Among these records, which lines include "mikro"? Copy them out.

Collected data

"""

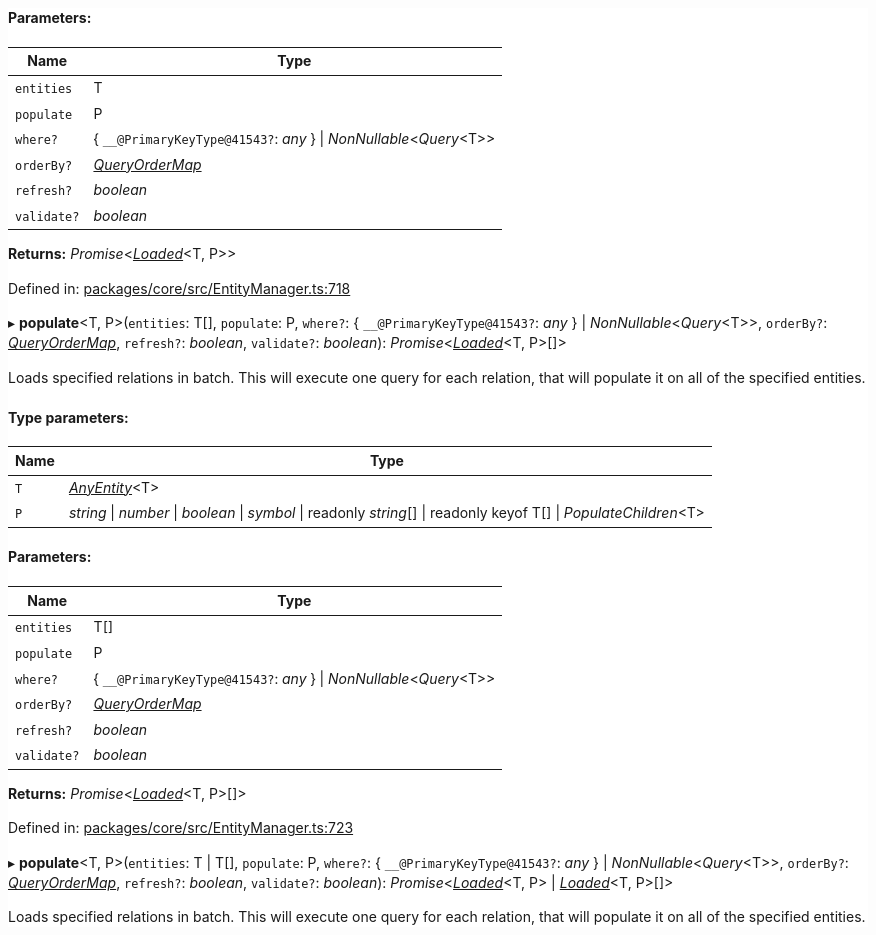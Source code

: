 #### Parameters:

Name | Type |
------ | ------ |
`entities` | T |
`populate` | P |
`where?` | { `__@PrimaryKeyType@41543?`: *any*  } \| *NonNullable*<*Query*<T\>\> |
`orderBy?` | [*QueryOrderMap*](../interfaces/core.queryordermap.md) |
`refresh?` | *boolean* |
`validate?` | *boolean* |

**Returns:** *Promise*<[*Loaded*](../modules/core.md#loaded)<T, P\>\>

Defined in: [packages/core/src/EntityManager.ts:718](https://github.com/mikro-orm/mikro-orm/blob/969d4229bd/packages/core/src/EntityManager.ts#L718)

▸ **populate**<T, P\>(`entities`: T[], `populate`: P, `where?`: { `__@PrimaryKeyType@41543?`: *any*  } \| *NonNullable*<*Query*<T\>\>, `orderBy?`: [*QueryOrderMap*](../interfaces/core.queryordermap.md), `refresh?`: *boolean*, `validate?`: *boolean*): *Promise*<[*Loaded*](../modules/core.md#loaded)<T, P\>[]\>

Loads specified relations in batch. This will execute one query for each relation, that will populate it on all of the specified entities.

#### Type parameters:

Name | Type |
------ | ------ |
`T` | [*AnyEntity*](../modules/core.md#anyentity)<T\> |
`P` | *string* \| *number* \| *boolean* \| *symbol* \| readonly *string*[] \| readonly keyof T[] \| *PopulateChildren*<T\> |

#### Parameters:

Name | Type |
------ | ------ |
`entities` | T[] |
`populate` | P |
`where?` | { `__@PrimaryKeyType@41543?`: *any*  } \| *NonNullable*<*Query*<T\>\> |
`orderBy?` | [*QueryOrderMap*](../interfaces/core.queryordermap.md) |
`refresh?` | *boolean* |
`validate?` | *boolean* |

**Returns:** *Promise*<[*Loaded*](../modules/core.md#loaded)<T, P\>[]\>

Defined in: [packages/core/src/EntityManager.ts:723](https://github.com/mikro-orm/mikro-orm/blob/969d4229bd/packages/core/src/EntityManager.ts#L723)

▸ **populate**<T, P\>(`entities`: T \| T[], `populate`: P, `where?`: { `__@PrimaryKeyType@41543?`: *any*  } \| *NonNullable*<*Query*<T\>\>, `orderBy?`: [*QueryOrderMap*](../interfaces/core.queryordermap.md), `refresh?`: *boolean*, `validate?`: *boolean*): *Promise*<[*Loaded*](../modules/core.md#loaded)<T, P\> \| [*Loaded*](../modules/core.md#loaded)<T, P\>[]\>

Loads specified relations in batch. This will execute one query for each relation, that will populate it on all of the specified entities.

"""

Answer for the task>
Defined in: [packages/core/src/EntityManager.ts:718](https://github.com/mikro-orm/mikro-orm/blob/969d4229bd/packages/core/src/EntityManager.ts#L718)
Defined in: [packages/core/src/EntityManager.ts:723](https://github.com/mikro-orm/mikro-orm/blob/969d4229bd/packages/core/src/EntityManager.ts#L723)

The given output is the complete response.